START THE RECORDS
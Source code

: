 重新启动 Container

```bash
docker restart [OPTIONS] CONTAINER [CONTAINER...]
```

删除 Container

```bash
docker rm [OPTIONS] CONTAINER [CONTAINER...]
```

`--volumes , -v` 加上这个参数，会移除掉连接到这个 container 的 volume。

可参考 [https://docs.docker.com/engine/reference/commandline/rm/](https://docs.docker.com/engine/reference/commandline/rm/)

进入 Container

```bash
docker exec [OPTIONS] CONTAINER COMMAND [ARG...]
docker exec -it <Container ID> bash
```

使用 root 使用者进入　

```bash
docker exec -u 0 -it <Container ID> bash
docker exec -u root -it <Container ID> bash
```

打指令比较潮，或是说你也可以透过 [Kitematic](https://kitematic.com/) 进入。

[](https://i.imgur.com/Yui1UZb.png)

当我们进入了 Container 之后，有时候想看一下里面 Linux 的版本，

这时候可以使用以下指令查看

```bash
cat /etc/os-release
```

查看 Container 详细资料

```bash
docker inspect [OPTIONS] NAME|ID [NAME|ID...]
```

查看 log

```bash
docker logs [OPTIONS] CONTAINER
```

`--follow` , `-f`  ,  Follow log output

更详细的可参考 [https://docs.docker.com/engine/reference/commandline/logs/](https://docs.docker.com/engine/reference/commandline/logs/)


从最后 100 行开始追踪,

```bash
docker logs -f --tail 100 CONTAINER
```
END THE RECORDS
TASK BRIEF -> Write out exactly the lines that begin at the one containing "打指令比较潮，或是说你也可以透过 [Kitematic](https://kitematic.com/) 进入。" and continue through the last line of the data, and only those.

OUTPUT OF THE TASK ->
打指令比较潮，或是说你也可以透过 [Kitematic](https://kitematic.com/) 进入。

[](https://i.imgur.com/Yui1UZb.png)

当我们进入了 Container 之后，有时候想看一下里面 Linux 的版本，

这时候可以使用以下指令查看

```bash
cat /etc/os-release
```

查看 Container 详细资料

```bash
docker inspect [OPTIONS] NAME|ID [NAME|ID...]
```

查看 log

```bash
docker logs [OPTIONS] CONTAINER
```

`--follow` , `-f`  ,  Follow log output

更详细的可参考 [https://docs.docker.com/engine/reference/commandline/logs/](https://docs.docker.com/engine/reference/commandline/logs/)


从最后 100 行开始追踪,

```bash
docker logs -f --tail 100 CONTAINER
```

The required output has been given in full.